Und sehe, daß wir nichts wissen können!

 Die Sinnfrage des Lebens zu beantworten, haben schon Millionen von Menschen versucht; eine finale, allgemeingültige

 Antwort hat noch keiner gefunden, auch wenn mancher überzeugt von seinem Postulat ist.

 Zwei Bücher, die bei diesem "ewigen" Dilemma meiner Meinung nach ein wenig helfen können, habe ich bei

 einem Bekannten entdeckt.

 Denjenigen, die jetzt nicht mitleidsvoll über meine rückständige Unkenntnis lächeln, möchte ich diese zwei

 Prosawerke wärmstens empfehlen; vor allem das Buch von Rosling dürfte Sie mehr als erstaunen.

 Natürlich bleiben nach der Lektüre noch viele Fragen offen, aber mir erschienen danach viele

 Zusammenhänge, Sachverhalte und auch aktuelle Geschehnisse wesentlich verständlicher und plausibler.
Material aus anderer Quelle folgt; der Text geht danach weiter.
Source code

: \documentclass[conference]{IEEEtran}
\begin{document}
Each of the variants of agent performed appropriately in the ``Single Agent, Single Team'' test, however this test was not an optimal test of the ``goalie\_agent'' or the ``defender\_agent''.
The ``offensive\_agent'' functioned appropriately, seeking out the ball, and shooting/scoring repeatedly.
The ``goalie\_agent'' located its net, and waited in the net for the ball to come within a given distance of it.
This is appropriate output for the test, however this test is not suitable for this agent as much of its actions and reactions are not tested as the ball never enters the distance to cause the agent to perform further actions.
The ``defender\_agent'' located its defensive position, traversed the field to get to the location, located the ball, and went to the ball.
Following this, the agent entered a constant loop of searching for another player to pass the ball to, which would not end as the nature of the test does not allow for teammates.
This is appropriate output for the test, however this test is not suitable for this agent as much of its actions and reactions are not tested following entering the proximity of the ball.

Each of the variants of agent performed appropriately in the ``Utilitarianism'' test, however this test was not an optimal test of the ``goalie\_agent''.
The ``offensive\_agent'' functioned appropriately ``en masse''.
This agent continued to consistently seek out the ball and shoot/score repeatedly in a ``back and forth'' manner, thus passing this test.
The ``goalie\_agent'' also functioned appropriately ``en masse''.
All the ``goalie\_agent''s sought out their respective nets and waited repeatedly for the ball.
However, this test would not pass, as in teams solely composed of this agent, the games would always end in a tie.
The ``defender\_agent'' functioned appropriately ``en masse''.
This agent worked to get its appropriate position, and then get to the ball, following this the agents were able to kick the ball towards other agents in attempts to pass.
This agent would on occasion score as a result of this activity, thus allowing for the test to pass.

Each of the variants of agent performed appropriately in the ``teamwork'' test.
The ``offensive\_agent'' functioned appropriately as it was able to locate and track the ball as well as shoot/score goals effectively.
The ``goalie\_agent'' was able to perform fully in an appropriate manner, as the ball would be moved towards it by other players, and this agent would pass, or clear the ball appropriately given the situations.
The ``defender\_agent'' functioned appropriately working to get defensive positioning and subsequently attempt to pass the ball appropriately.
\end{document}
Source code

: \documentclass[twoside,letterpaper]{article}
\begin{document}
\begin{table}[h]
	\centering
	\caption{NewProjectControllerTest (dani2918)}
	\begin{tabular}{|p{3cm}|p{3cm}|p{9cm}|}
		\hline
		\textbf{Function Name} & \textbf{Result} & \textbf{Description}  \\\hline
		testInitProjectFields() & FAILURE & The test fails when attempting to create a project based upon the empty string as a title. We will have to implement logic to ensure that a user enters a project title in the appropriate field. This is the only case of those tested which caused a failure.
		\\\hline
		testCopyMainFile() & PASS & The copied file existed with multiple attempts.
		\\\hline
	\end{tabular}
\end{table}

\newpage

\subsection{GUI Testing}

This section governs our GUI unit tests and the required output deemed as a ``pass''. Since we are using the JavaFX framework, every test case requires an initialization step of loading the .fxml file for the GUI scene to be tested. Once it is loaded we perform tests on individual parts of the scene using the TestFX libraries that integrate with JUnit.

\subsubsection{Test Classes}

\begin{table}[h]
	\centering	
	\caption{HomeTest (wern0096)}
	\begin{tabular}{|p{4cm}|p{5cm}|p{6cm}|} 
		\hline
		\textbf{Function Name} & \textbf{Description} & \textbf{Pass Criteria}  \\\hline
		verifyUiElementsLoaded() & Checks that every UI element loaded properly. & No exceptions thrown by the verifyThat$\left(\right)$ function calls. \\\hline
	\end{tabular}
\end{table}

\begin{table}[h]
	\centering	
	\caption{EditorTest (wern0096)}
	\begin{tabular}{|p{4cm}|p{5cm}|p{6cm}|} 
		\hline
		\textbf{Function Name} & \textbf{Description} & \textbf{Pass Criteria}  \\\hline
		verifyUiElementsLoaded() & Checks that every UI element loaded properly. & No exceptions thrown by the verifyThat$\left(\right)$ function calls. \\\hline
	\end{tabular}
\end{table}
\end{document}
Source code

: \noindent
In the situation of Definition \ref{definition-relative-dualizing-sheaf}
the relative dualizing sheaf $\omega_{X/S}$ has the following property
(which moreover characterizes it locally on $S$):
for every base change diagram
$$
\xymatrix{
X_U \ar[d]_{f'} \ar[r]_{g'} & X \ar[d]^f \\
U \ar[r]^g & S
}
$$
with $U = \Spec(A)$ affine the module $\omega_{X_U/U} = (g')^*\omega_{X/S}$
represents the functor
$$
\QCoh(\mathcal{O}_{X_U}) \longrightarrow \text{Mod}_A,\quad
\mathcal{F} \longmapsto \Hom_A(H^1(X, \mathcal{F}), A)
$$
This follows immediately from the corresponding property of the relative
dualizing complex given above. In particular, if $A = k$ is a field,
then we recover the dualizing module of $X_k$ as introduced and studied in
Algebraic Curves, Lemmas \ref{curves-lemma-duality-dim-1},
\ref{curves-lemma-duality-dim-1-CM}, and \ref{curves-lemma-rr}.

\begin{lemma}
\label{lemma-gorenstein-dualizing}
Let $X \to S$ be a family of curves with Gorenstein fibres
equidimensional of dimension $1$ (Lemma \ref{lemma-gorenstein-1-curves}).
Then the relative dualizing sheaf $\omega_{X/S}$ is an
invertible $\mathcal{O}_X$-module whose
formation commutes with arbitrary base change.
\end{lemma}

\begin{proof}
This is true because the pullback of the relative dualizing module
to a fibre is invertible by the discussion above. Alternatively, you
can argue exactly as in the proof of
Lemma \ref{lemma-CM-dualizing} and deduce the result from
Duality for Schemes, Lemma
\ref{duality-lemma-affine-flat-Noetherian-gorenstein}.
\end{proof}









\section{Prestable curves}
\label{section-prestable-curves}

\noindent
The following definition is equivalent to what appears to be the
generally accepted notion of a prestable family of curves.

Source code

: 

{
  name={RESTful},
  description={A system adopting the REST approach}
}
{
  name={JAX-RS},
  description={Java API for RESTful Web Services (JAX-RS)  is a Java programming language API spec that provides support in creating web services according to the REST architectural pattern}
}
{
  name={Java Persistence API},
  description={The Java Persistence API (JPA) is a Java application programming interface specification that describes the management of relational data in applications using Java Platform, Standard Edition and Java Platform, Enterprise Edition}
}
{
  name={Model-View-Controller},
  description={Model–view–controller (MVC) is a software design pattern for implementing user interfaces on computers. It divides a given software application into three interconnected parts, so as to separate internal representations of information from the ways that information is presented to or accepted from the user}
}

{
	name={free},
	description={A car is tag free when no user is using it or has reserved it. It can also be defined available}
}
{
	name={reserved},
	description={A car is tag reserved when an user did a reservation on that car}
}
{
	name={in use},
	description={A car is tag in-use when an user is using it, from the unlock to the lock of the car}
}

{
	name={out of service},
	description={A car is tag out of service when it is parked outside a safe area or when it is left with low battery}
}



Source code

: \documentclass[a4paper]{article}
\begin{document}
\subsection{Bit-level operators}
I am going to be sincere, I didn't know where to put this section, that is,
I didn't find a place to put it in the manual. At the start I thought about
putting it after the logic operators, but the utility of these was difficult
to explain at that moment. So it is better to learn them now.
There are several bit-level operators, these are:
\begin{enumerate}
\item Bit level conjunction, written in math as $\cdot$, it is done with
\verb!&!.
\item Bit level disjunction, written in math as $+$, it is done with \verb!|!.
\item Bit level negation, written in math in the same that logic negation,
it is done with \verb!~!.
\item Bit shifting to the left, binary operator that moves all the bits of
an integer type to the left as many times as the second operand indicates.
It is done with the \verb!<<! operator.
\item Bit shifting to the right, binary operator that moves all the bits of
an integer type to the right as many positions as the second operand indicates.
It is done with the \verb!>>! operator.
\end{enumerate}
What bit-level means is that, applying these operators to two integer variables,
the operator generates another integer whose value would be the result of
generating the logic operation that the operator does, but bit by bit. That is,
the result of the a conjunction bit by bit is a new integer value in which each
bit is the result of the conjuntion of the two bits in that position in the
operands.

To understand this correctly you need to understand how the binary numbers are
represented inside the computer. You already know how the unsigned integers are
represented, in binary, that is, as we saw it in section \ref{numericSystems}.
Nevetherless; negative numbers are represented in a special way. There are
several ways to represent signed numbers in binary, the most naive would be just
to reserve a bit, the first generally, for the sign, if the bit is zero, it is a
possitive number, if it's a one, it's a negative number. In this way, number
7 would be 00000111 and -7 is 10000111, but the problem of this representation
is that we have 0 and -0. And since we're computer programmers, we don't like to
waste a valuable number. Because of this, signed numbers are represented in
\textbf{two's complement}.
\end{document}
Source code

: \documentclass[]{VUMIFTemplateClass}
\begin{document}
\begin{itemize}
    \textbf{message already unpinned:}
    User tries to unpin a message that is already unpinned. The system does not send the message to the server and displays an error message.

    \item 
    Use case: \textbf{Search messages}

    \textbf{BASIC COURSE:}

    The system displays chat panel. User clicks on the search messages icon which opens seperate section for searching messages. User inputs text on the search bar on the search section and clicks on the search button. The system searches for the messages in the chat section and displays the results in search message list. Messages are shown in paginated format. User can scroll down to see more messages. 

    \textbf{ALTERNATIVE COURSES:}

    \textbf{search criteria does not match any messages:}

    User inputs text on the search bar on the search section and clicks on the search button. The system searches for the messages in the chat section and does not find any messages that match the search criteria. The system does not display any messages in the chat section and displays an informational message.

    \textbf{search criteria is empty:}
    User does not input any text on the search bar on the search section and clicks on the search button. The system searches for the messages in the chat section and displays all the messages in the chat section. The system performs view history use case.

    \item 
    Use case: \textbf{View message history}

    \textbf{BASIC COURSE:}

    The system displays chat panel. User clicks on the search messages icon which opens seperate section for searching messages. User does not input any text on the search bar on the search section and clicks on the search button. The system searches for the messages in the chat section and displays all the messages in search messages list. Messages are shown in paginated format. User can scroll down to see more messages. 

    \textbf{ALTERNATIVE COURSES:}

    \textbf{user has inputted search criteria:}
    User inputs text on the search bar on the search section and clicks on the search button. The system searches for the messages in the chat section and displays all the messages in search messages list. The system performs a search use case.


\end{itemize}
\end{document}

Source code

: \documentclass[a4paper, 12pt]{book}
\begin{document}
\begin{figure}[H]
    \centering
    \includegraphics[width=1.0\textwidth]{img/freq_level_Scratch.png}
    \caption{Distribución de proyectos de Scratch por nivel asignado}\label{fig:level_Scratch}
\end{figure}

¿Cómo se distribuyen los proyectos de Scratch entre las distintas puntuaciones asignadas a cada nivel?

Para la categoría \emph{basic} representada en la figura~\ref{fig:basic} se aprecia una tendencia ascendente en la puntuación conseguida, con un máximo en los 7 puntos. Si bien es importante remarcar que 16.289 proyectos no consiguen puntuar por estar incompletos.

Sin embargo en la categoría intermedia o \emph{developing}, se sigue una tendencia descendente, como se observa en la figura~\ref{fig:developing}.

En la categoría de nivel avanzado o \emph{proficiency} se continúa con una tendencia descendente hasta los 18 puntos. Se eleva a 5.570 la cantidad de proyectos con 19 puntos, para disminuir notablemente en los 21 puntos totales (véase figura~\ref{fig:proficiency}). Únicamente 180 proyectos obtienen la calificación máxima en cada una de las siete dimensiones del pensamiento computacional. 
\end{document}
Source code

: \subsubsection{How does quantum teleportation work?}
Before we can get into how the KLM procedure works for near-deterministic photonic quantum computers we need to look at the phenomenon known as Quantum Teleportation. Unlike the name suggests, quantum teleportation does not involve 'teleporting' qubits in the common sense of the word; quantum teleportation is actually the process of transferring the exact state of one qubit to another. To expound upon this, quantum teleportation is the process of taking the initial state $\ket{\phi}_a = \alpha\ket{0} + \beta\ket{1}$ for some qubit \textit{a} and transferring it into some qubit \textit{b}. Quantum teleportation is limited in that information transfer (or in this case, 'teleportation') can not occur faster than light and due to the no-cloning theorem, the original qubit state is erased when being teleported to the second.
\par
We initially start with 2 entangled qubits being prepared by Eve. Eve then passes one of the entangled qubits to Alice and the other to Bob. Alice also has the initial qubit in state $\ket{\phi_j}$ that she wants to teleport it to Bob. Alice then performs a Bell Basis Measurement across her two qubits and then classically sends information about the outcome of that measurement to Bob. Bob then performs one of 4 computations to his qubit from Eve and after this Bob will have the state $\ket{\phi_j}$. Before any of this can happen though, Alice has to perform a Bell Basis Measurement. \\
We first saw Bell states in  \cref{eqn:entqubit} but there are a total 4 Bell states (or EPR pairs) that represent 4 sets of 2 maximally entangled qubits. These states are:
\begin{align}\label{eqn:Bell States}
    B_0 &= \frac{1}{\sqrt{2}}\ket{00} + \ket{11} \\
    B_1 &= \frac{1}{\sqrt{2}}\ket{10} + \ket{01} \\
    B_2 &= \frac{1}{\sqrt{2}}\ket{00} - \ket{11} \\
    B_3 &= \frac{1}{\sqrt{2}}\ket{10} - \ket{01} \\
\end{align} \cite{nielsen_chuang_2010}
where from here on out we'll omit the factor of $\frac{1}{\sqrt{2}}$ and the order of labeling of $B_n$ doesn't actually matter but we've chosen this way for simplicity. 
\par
 Folgende Bücher meine ich:

 

 a) "Eine kurze Geschichte der Menschheit" von Yuval Noah Harari (erschienen 2011)

 b) "Homo Deus" von Yuval Noah Harari (erschienen 2016)

c) "FactFullness" von Anna Rosling Rönnlund, Hans Rosling und Ola Rosling (erschienen 2018)

 

 Ich denke - nein, ich bin sicher - sie können jedem helfen, der noch nicht abgestumpft ist und aufgegeben hat.

 Ihre Meinung mürde mich interessieren, wenn Sie sie gelesen haben (am besten zweimal).

 

  NB! Auch die Bücher von Richard David Precht sind eine Quelle für überraschende Erkenntnisse.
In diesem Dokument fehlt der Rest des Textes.